60 Days

If you had asked us two months ago where we wanted us to be as an organization today, we can say that we’re far more developed and operationalized than we thought we’d be this early. It’s not that we ever underestimated us – it was always easy to see that this is a winning team. But coming as far as we have, in as short a time as we did, seemed like an impossible task. But together, as a team, we’re getting there.  That’s a testament to the talent, skill and professionalism of every person – every teammate – here on CLDJ, and throughout the Horn of Africa.

As we build on these initial successes, it’s important that EACH OF US MAKES THIS DEPLOYMENT COUNT.  By giving it our all – doing our very best for ourselves and our team -- we EARN the right to be here, in this group, as part of this family.  When we do our very best, we make this deployment better for everyone here – and for everyone who comes after us.

As we reflect back on these past two months, and as we look ahead where we’re going, there are five main observations we’d like to share – five keys to our success – that we can continue to use to make this deployment count.
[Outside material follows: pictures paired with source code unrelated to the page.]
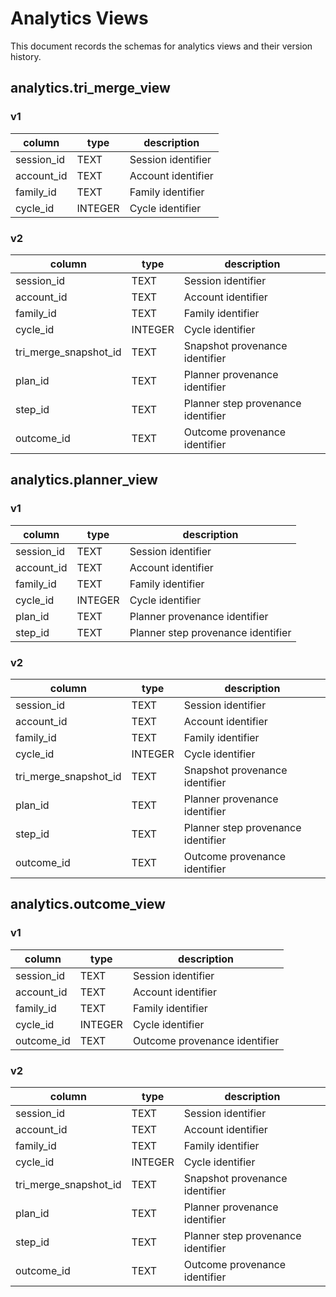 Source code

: # Analytics Views

This document records the schemas for analytics views and their version history.

## analytics.tri_merge_view

### v1
| column | type | description |
| --- | --- | --- |
| session_id | TEXT | Session identifier |
| account_id | TEXT | Account identifier |
| family_id | TEXT | Family identifier |
| cycle_id | INTEGER | Cycle identifier |

### v2
| column | type | description |
| --- | --- | --- |
| session_id | TEXT | Session identifier |
| account_id | TEXT | Account identifier |
| family_id | TEXT | Family identifier |
| cycle_id | INTEGER | Cycle identifier |
| tri_merge_snapshot_id | TEXT | Snapshot provenance identifier |
| plan_id | TEXT | Planner provenance identifier |
| step_id | TEXT | Planner step provenance identifier |
| outcome_id | TEXT | Outcome provenance identifier |

## analytics.planner_view

### v1
| column | type | description |
| --- | --- | --- |
| session_id | TEXT | Session identifier |
| account_id | TEXT | Account identifier |
| family_id | TEXT | Family identifier |
| cycle_id | INTEGER | Cycle identifier |
| plan_id | TEXT | Planner provenance identifier |
| step_id | TEXT | Planner step provenance identifier |

### v2
| column | type | description |
| --- | --- | --- |
| session_id | TEXT | Session identifier |
| account_id | TEXT | Account identifier |
| family_id | TEXT | Family identifier |
| cycle_id | INTEGER | Cycle identifier |
| tri_merge_snapshot_id | TEXT | Snapshot provenance identifier |
| plan_id | TEXT | Planner provenance identifier |
| step_id | TEXT | Planner step provenance identifier |
| outcome_id | TEXT | Outcome provenance identifier |

## analytics.outcome_view

### v1
| column | type | description |
| --- | --- | --- |
| session_id | TEXT | Session identifier |
| account_id | TEXT | Account identifier |
| family_id | TEXT | Family identifier |
| cycle_id | INTEGER | Cycle identifier |
| outcome_id | TEXT | Outcome provenance identifier |

### v2
| column | type | description |
| --- | --- | --- |
| session_id | TEXT | Session identifier |
| account_id | TEXT | Account identifier |
| family_id | TEXT | Family identifier |
| cycle_id | INTEGER | Cycle identifier |
| tri_merge_snapshot_id | TEXT | Snapshot provenance identifier |
| plan_id | TEXT | Planner provenance identifier |
| step_id | TEXT | Planner step provenance identifier |
| outcome_id | TEXT | Outcome provenance identifier |
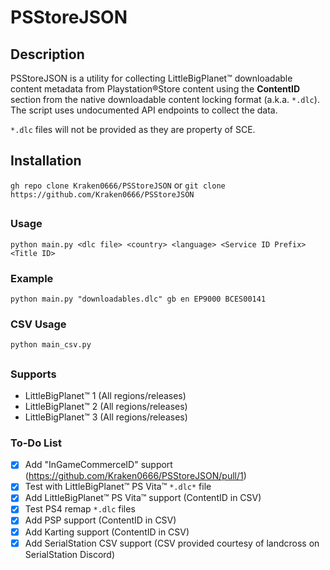 # PSStoreJSON

## Description
PSStoreJSON is a utility for collecting LittleBigPlanet™ downloadable content metadata from Playstation®Store content using the **ContentID** section from the native downloadable content locking format (a.k.a. `*.dlc`). The script uses undocumented API endpoints to collect the data.

`*.dlc` files will not be provided as they are property of SCE.

## Installation

`gh repo clone Kraken0666/PSStoreJSON`
or
`git clone https://github.com/Kraken0666/PSStoreJSON`

##

### Usage
`python main.py <dlc file> <country> <language> <Service ID Prefix> <Title ID>`

### Example
`python main.py "downloadables.dlc" gb en EP9000 BCES00141`

### CSV Usage
`python main_csv.py`

##

### Supports
- LittleBigPlanet™ 1 (All regions/releases)
- LittleBigPlanet™ 2 (All regions/releases)
- LittleBigPlanet™ 3 (All regions/releases)

### To-Do List
- [x] Add "InGameCommerceID" support (https://github.com/Kraken0666/PSStoreJSON/pull/1)
- [x] Test with LittleBigPlanet™ PS Vita™ `*.dlc*` file
- [x] Add LittleBigPlanet™ PS Vita™ support (ContentID in CSV)
- [x] Test PS4 remap `*.dlc` files
- [x] Add PSP support (ContentID in CSV)
- [x] Add Karting support (ContentID in CSV)
- [x] Add SerialStation CSV support (CSV provided courtesy of landcross on SerialStation Discord)
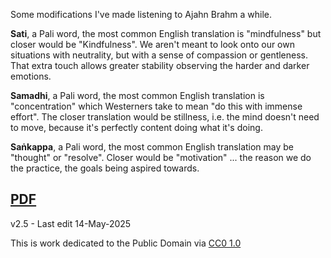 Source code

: Some modifications I've made listening to Ajahn Brahm a while.

**Sati**, a Pali word, the most common English translation is "mindfulness" but closer would be "Kindfulness". We aren't meant to look onto our own situations with neutrality, but with a sense of compassion or gentleness. That extra touch allows greater stability observing the harder and darker emotions.

**Samadhi**, a Pali word, the most common English translation is "concentration" which Westerners take to mean "do this with immense effort". The closer translation would be stillness, i.e. the mind doesn't need to move, because it's perfectly content doing what it's doing.

**Saṅkappa**, a Pali word, the most common English translation may be "thought" or "resolve". Closer would be "motivation" ... the reason we do the practice, the goals being aspired towards.

[PDF](./archive/eightfold-path-wall-chart.pdf)
-----

v2.5 - Last edit 14-May-2025

This is work dedicated to the Public Domain via [CC0 1.0](https://creativecommons.org/publicdomain/zero/1.0/)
First, THIS COMMAND IS A LEADERSHIP FACTORY.  Here in HOA, we manufacture, maintain, and deploy  the world’s strongest weapons system – our Soldiers, Sailors, Airmen, Coast Guardsmen, Marines and civilian teammates.  We build leaders FIRST. We need to make sure that that weapons system is well maintained and fully functional. If we build leaders at EVERY level, the mission will take care of itself. That’s a “two for one” kind of deal. We build leaders in a lot of ways here, and we do it deliberately. We do it through things like the Joint NCO course, and writing our own Joint NCO Creed. We do it through recognition of hard-earned achievements with a fair and appropriate awards program. And we do it through NCO mentorship, weekly PME training, and weekly leadership PT. We also grow leaders through movie nights, social events, and the informal mentorship that can be just as important as professional PME. If we have a team of leaders who are developing their own replacements, then not only will the mission will take care of itself, but we will prepare our services and the nation for success in the future, as well.   Also, as we conduct our mission in enabling our multi-national teammates, we are not just executing the task at hand. We are developing their leaders as well, and showing them what it is to have a professional military that treats all with dignity and respect, and is based on trust and relationships.  This is big stuff – much bigger than just the tasks we’re conducting.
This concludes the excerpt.